*TASK*. Your task is to copy each line of the material that includes "unit".

*SOURCE DATA*.

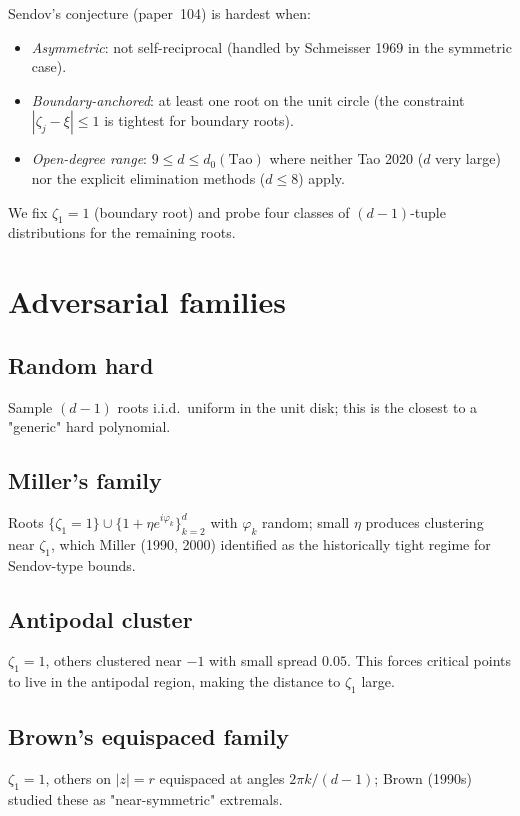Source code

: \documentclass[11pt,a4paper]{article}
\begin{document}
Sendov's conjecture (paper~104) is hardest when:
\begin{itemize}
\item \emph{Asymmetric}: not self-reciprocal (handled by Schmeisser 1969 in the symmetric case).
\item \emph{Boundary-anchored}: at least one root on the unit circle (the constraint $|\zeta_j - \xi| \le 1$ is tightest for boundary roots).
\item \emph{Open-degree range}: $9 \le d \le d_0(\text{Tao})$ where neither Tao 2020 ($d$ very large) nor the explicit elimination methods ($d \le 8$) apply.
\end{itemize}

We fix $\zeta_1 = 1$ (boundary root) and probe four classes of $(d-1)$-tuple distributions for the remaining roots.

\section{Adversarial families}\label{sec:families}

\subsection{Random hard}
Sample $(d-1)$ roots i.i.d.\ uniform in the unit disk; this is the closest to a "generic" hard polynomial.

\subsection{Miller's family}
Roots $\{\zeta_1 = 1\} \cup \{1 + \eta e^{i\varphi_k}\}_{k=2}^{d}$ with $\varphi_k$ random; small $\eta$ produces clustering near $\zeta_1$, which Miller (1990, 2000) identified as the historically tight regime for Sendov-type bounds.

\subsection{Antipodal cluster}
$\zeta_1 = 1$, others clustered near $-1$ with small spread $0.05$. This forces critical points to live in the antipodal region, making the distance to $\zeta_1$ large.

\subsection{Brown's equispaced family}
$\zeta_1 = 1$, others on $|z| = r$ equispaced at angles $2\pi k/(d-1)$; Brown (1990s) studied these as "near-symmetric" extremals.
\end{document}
--
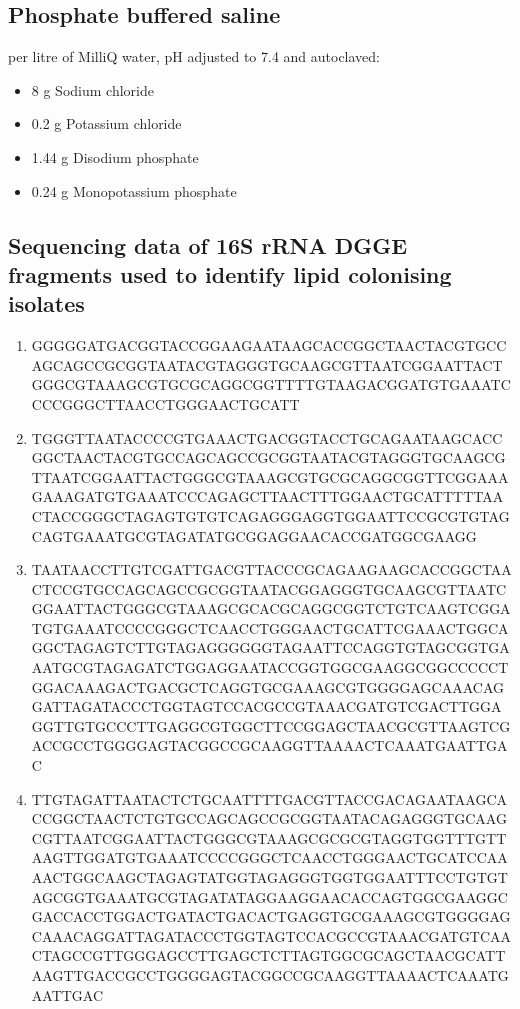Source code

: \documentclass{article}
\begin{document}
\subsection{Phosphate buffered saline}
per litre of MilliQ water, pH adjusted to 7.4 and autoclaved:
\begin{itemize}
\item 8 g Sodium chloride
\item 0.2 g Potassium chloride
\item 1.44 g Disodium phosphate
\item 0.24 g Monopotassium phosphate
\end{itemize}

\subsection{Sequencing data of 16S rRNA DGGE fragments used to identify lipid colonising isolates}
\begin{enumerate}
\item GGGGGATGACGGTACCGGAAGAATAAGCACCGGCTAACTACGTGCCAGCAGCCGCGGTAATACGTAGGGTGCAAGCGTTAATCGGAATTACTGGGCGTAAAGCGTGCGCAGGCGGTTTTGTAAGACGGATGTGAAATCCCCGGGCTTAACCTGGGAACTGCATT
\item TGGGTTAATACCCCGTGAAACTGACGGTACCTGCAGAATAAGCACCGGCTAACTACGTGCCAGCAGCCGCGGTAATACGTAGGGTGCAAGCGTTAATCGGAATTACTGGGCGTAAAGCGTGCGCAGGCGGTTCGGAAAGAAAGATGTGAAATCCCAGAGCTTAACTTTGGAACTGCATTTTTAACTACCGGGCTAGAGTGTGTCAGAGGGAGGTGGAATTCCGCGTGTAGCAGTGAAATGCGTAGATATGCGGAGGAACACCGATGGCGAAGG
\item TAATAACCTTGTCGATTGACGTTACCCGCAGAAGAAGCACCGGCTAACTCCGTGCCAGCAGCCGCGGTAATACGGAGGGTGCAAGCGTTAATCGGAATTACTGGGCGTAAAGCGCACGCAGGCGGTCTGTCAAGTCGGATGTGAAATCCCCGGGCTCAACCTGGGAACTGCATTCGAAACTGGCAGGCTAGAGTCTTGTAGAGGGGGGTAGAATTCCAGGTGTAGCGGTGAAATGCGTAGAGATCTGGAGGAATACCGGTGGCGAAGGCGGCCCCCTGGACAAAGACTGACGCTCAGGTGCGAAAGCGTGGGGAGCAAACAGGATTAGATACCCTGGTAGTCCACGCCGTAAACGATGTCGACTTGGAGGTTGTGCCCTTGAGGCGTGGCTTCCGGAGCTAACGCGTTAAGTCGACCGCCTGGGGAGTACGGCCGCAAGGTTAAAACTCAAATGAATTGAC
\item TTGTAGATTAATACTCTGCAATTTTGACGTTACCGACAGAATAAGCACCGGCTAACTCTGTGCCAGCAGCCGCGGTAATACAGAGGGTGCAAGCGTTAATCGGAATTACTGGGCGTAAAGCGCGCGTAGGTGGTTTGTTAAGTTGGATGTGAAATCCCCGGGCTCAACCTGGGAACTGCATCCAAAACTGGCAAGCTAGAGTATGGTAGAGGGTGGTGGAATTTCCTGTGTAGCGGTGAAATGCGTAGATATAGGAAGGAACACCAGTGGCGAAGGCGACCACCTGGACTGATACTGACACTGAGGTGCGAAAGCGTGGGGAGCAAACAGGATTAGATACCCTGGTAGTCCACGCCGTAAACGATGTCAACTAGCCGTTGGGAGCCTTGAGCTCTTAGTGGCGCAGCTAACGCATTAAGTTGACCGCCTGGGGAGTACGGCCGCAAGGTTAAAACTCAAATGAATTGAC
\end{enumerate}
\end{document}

*EXPECTED ANSWER*.
\item \emph{Boundary-anchored}: at least one root on the unit circle (the constraint $|\zeta_j - \xi| \le 1$ is tightest for boundary roots).
Sample $(d-1)$ roots i.i.d.\ uniform in the unit disk; this is the closest to a "generic" hard polynomial.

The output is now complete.